(Beginning of RECORD SET)

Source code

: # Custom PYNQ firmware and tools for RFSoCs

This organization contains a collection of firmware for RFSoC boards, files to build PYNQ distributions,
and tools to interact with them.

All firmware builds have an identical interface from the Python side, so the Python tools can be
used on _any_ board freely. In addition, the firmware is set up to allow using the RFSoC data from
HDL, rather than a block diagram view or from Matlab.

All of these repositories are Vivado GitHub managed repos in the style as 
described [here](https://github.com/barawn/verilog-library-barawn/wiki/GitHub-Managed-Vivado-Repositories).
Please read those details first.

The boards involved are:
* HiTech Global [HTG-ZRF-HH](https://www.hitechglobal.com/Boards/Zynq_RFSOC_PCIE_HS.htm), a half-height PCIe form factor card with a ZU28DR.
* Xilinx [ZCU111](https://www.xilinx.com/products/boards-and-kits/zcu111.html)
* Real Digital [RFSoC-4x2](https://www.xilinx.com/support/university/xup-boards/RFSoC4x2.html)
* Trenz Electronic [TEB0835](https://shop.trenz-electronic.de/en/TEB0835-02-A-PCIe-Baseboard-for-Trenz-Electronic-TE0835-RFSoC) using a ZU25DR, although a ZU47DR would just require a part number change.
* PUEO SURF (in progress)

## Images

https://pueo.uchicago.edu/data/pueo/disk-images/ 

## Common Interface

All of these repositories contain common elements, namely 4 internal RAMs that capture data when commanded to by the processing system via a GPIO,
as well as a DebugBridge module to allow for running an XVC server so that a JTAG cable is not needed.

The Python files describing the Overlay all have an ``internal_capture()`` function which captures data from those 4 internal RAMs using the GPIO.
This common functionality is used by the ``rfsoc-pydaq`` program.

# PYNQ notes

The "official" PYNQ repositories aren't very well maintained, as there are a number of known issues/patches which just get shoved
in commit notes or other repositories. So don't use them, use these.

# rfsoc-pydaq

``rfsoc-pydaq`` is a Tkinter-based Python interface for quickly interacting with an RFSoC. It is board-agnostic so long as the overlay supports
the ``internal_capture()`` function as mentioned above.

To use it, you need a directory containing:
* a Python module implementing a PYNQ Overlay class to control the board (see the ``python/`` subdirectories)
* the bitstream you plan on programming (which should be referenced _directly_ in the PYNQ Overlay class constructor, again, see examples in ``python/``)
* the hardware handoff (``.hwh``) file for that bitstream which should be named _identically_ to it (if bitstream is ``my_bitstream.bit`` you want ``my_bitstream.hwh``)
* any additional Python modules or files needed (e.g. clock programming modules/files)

(End of RECORD SET)

▶ WORK TO COMPLETE:
An exact copy of all the entries is what's needed; write it out.

▶ SOLUTION TO THIS PROBLEM:
Source code

: # Custom PYNQ firmware and tools for RFSoCs

This organization contains a collection of firmware for RFSoC boards, files to build PYNQ distributions,
and tools to interact with them.

All firmware builds have an identical interface from the Python side, so the Python tools can be
used on _any_ board freely. In addition, the firmware is set up to allow using the RFSoC data from
HDL, rather than a block diagram view or from Matlab.

All of these repositories are Vivado GitHub managed repos in the style as 
described [here](https://github.com/barawn/verilog-library-barawn/wiki/GitHub-Managed-Vivado-Repositories).
Please read those details first.

The boards involved are:
* HiTech Global [HTG-ZRF-HH](https://www.hitechglobal.com/Boards/Zynq_RFSOC_PCIE_HS.htm), a half-height PCIe form factor card with a ZU28DR.
* Xilinx [ZCU111](https://www.xilinx.com/products/boards-and-kits/zcu111.html)
* Real Digital [RFSoC-4x2](https://www.xilinx.com/support/university/xup-boards/RFSoC4x2.html)
* Trenz Electronic [TEB0835](https://shop.trenz-electronic.de/en/TEB0835-02-A-PCIe-Baseboard-for-Trenz-Electronic-TE0835-RFSoC) using a ZU25DR, although a ZU47DR would just require a part number change.
* PUEO SURF (in progress)

## Images

https://pueo.uchicago.edu/data/pueo/disk-images/ 

## Common Interface

All of these repositories contain common elements, namely 4 internal RAMs that capture data when commanded to by the processing system via a GPIO,
as well as a DebugBridge module to allow for running an XVC server so that a JTAG cable is not needed.

The Python files describing the Overlay all have an ``internal_capture()`` function which captures data from those 4 internal RAMs using the GPIO.
This common functionality is used by the ``rfsoc-pydaq`` program.

# PYNQ notes

The "official" PYNQ repositories aren't very well maintained, as there are a number of known issues/patches which just get shoved
in commit notes or other repositories. So don't use them, use these.

# rfsoc-pydaq

``rfsoc-pydaq`` is a Tkinter-based Python interface for quickly interacting with an RFSoC. It is board-agnostic so long as the overlay supports
the ``internal_capture()`` function as mentioned above.

To use it, you need a directory containing:
* a Python module implementing a PYNQ Overlay class to control the board (see the ``python/`` subdirectories)
* the bitstream you plan on programming (which should be referenced _directly_ in the PYNQ Overlay class constructor, again, see examples in ``python/``)
* the hardware handoff (``.hwh``) file for that bitstream which should be named _identically_ to it (if bitstream is ``my_bitstream.bit`` you want ``my_bitstream.hwh``)
* any additional Python modules or files needed (e.g. clock programming modules/files)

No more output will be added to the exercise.